**Collected data**
○ ○ ○ ○ ○

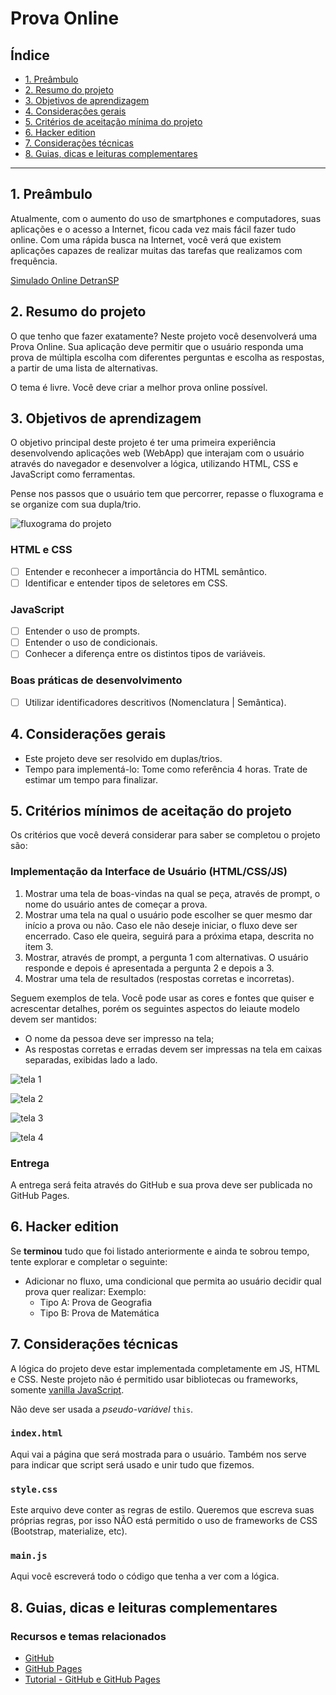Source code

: # Prova Online

## Índice

* [1. Preâmbulo](#1-preâmbulo)
* [2. Resumo do projeto](#2-resumo-do-projeto)
* [3. Objetivos de aprendizagem](#3-objetivos-de-aprendizagem)
* [4. Considerações gerais](#4-considerações-gerais)
* [5. Critérios de aceitação mínima do
  projeto](#5-critérios-de-aceitação-mínima-do-projeto)
* [6. Hacker edition](#6-hacker-edition)
* [7. Considerações técnicas](#7-considerações-técnicas)
* [8. Guias, dicas e leituras
  complementares](#8-guias-dicas-e-leituras-complementares)

***

## 1. Preâmbulo

Atualmente, com o aumento do uso de smartphones e computadores, suas aplicações e o acesso a Internet, ficou cada vez mais fácil fazer tudo online. Com uma
rápida busca na Internet, você verá que existem aplicações capazes de realizar muitas das tarefas que realizamos com frequência.

[Simulado Online DetranSP](https://user-images.githubusercontent.com/39506102/74267513-f1ba6300-4ce4-11ea-9296-6a2c85656df5.png)

## 2. Resumo do projeto

O que tenho que fazer exatamente? Neste projeto você desenvolverá uma Prova Online. Sua aplicação deve permitir que o usuário responda uma prova de múltipla escolha com diferentes perguntas e escolha as respostas, a partir de uma lista de alternativas.

O tema é livre. Você deve criar a melhor prova online possível.

## 3. Objetivos de aprendizagem

O objetivo principal deste projeto é ter uma primeira experiência desenvolvendo
aplicações web (WebApp) que interajam com o usuário através do navegador e
desenvolver a lógica, utilizando HTML, CSS e JavaScript como ferramentas.

Pense nos passos que o usuário tem que percorrer, repasse o fluxograma e se organize com sua dupla/trio.

![fluxograma do projeto](https://raw.githubusercontent.com/paclaraujo/SAP004-prova-online/master/imgs/Fluxo%20prova%20Lab.png?token=AHWFOLW5L5DWMC2DP6STQF26IMGJE)

### HTML e CSS

* [ ] Entender e reconhecer a importância do HTML semântico.
* [ ] Identificar e entender tipos de seletores em CSS.

### JavaScript

* [ ] Entender o uso de prompts.
* [ ] Entender o uso de condicionais.
* [ ] Conhecer a diferença entre os distintos tipos de variáveis.

### Boas práticas de desenvolvimento

* [ ] Utilizar identificadores descritivos (Nomenclatura | Semântica).

## 4. Considerações gerais

* Este projeto deve ser resolvido em duplas/trios.
* Tempo para implementá-lo: Tome como referência 4 horas. Trate de estimar um
  tempo para finalizar.

## 5. Critérios mínimos de aceitação do projeto

Os critérios que você deverá considerar para saber se completou o projeto são:

### Implementação da Interface de Usuário (HTML/CSS/JS)

1. Mostrar uma tela de boas-vindas na qual se peça, através de prompt, o nome do usuário antes de começar a prova.
2. Mostrar uma tela na qual o usuário pode escolher se quer mesmo dar início a prova ou não. Caso ele não deseje iniciar, o fluxo deve ser encerrado. Caso ele queira, seguirá para a próxima etapa, descrita no item 3.
3. Mostrar, através de prompt,  a pergunta 1 com alternativas. O usuário responde e depois é apresentada a pergunta 2 e depois a 3.
4. Mostrar uma tela de resultados (respostas corretas e incorretas).

Seguem exemplos de tela. Você pode usar as cores e fontes que quiser e acrescentar detalhes, porém os seguintes aspectos do leiaute modelo devem ser mantidos:
- O nome da pessoa deve ser impresso na tela;
- As respostas corretas e erradas devem ser impressas na tela em caixas separadas, exibidas lado a lado.

![tela 1](https://raw.githubusercontent.com/paclaraujo/SAP004-prova-online/master/imgs/prova%20-%201.png?token=AHWFOLTZCHLYM6YDMA2TFD26IMGZ4)

![tela 2](https://raw.githubusercontent.com/paclaraujo/SAP004-prova-online/master/imgs/prova%20-%202.png?token=AHWFOLX2LMNYKCJUTEPGNP26IMG5M)

![tela 3](https://raw.githubusercontent.com/paclaraujo/SAP004-prova-online/master/imgs/prova%20-%203.png?token=AHWFOLUAGV2ZMXHS5PTMRCS6IMG7A)

![tela 4](https://raw.githubusercontent.com/paclaraujo/SAP004-prova-online/master/imgs/prova%20-%204.png?token=AHWFOLX2GACMZ6FORFHWDMC6IMHAK)

### Entrega

A entrega será feita através do GitHub e sua prova deve ser publicada no GitHub Pages.

## 6. Hacker edition

Se **terminou** tudo que foi listado anteriormente e ainda te sobrou tempo,
tente explorar e completar o seguinte:

* Adicionar no fluxo, uma condicional que permita ao usuário decidir qual prova quer realizar:
    Exemplo: 
    - Tipo A: Prova de Geografia
    - Tipo B: Prova de Matemática

## 7. Considerações técnicas

A lógica do projeto deve estar implementada completamente em JS, HTML e CSS.
Neste projeto não é permitido usar bibliotecas ou frameworks, somente [vanilla
JavaScript](https://medium.com/laboratoria-how-to/vanillajs-vs-jquery-31e623bbd46e).

Não deve ser usada a _pseudo-variável_ `this`.

### `index.html`

Aqui vai a página que será mostrada para o usuário. Também nos serve para
indicar que script será usado e unir tudo que fizemos.

### `style.css`

Este arquivo deve conter as regras de estilo. Queremos que escreva suas próprias
regras, por isso NÃO está permitido o uso de frameworks de CSS (Bootstrap,
materialize, etc).

### `main.js`

Aqui você escreverá todo o código que tenha a ver com a lógica.

## 8. Guias, dicas e leituras complementares

### Recursos e temas relacionados

* [GitHub](https://github.com/)
* [GitHub Pages](https://pages.github.com/)
* [Tutorial - GitHub e GitHub Pages](https://youtu.be/p36l8QR4-g8)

○ ○ ○ ○ ○

**Task brief**
I'd like every record printed exactly, with the pictures left out.

**Output below**
Source code

: # Prova Online

## Índice

* [1. Preâmbulo](#1-preâmbulo)
* [2. Resumo do projeto](#2-resumo-do-projeto)
* [3. Objetivos de aprendizagem](#3-objetivos-de-aprendizagem)
* [4. Considerações gerais](#4-considerações-gerais)
* [5. Critérios de aceitação mínima do
  projeto](#5-critérios-de-aceitação-mínima-do-projeto)
* [6. Hacker edition](#6-hacker-edition)
* [7. Considerações técnicas](#7-considerações-técnicas)
* [8. Guias, dicas e leituras
  complementares](#8-guias-dicas-e-leituras-complementares)

***

## 1. Preâmbulo

Atualmente, com o aumento do uso de smartphones e computadores, suas aplicações e o acesso a Internet, ficou cada vez mais fácil fazer tudo online. Com uma
rápida busca na Internet, você verá que existem aplicações capazes de realizar muitas das tarefas que realizamos com frequência.

[Simulado Online DetranSP](https://user-images.githubusercontent.com/39506102/74267513-f1ba6300-4ce4-11ea-9296-6a2c85656df5.png)

## 2. Resumo do projeto

O que tenho que fazer exatamente? Neste projeto você desenvolverá uma Prova Online. Sua aplicação deve permitir que o usuário responda uma prova de múltipla escolha com diferentes perguntas e escolha as respostas, a partir de uma lista de alternativas.

O tema é livre. Você deve criar a melhor prova online possível.

## 3. Objetivos de aprendizagem

O objetivo principal deste projeto é ter uma primeira experiência desenvolvendo
aplicações web (WebApp) que interajam com o usuário através do navegador e
desenvolver a lógica, utilizando HTML, CSS e JavaScript como ferramentas.

Pense nos passos que o usuário tem que percorrer, repasse o fluxograma e se organize com sua dupla/trio.

![fluxograma do projeto](https://raw.githubusercontent.com/paclaraujo/SAP004-prova-online/master/imgs/Fluxo%20prova%20Lab.png?token=AHWFOLW5L5DWMC2DP6STQF26IMGJE)

### HTML e CSS

* [ ] Entender e reconhecer a importância do HTML semântico.
* [ ] Identificar e entender tipos de seletores em CSS.

### JavaScript

* [ ] Entender o uso de prompts.
* [ ] Entender o uso de condicionais.
* [ ] Conhecer a diferença entre os distintos tipos de variáveis.

### Boas práticas de desenvolvimento

* [ ] Utilizar identificadores descritivos (Nomenclatura | Semântica).

## 4. Considerações gerais

* Este projeto deve ser resolvido em duplas/trios.
* Tempo para implementá-lo: Tome como referência 4 horas. Trate de estimar um
  tempo para finalizar.

## 5. Critérios mínimos de aceitação do projeto

Os critérios que você deverá considerar para saber se completou o projeto são:

### Implementação da Interface de Usuário (HTML/CSS/JS)

1. Mostrar uma tela de boas-vindas na qual se peça, através de prompt, o nome do usuário antes de começar a prova.
2. Mostrar uma tela na qual o usuário pode escolher se quer mesmo dar início a prova ou não. Caso ele não deseje iniciar, o fluxo deve ser encerrado. Caso ele queira, seguirá para a próxima etapa, descrita no item 3.
3. Mostrar, através de prompt,  a pergunta 1 com alternativas. O usuário responde e depois é apresentada a pergunta 2 e depois a 3.
4. Mostrar uma tela de resultados (respostas corretas e incorretas).

Seguem exemplos de tela. Você pode usar as cores e fontes que quiser e acrescentar detalhes, porém os seguintes aspectos do leiaute modelo devem ser mantidos:
- O nome da pessoa deve ser impresso na tela;
- As respostas corretas e erradas devem ser impressas na tela em caixas separadas, exibidas lado a lado.

![tela 1](https://raw.githubusercontent.com/paclaraujo/SAP004-prova-online/master/imgs/prova%20-%201.png?token=AHWFOLTZCHLYM6YDMA2TFD26IMGZ4)

![tela 2](https://raw.githubusercontent.com/paclaraujo/SAP004-prova-online/master/imgs/prova%20-%202.png?token=AHWFOLX2LMNYKCJUTEPGNP26IMG5M)

![tela 3](https://raw.githubusercontent.com/paclaraujo/SAP004-prova-online/master/imgs/prova%20-%203.png?token=AHWFOLUAGV2ZMXHS5PTMRCS6IMG7A)

![tela 4](https://raw.githubusercontent.com/paclaraujo/SAP004-prova-online/master/imgs/prova%20-%204.png?token=AHWFOLX2GACMZ6FORFHWDMC6IMHAK)

### Entrega

A entrega será feita através do GitHub e sua prova deve ser publicada no GitHub Pages.

## 6. Hacker edition

Se **terminou** tudo que foi listado anteriormente e ainda te sobrou tempo,
tente explorar e completar o seguinte:

* Adicionar no fluxo, uma condicional que permita ao usuário decidir qual prova quer realizar:
    Exemplo: 
    - Tipo A: Prova de Geografia
    - Tipo B: Prova de Matemática

## 7. Considerações técnicas

A lógica do projeto deve estar implementada completamente em JS, HTML e CSS.
Neste projeto não é permitido usar bibliotecas ou frameworks, somente [vanilla
JavaScript](https://medium.com/laboratoria-how-to/vanillajs-vs-jquery-31e623bbd46e).

Não deve ser usada a _pseudo-variável_ `this`.

### `index.html`

Aqui vai a página que será mostrada para o usuário. Também nos serve para
indicar que script será usado e unir tudo que fizemos.

### `style.css`

Este arquivo deve conter as regras de estilo. Queremos que escreva suas próprias
regras, por isso NÃO está permitido o uso de frameworks de CSS (Bootstrap,
materialize, etc).

### `main.js`

Aqui você escreverá todo o código que tenha a ver com a lógica.

## 8. Guias, dicas e leituras complementares

### Recursos e temas relacionados

* [GitHub](https://github.com/)
* [GitHub Pages](https://pages.github.com/)
* [Tutorial - GitHub e GitHub Pages](https://youtu.be/p36l8QR4-g8)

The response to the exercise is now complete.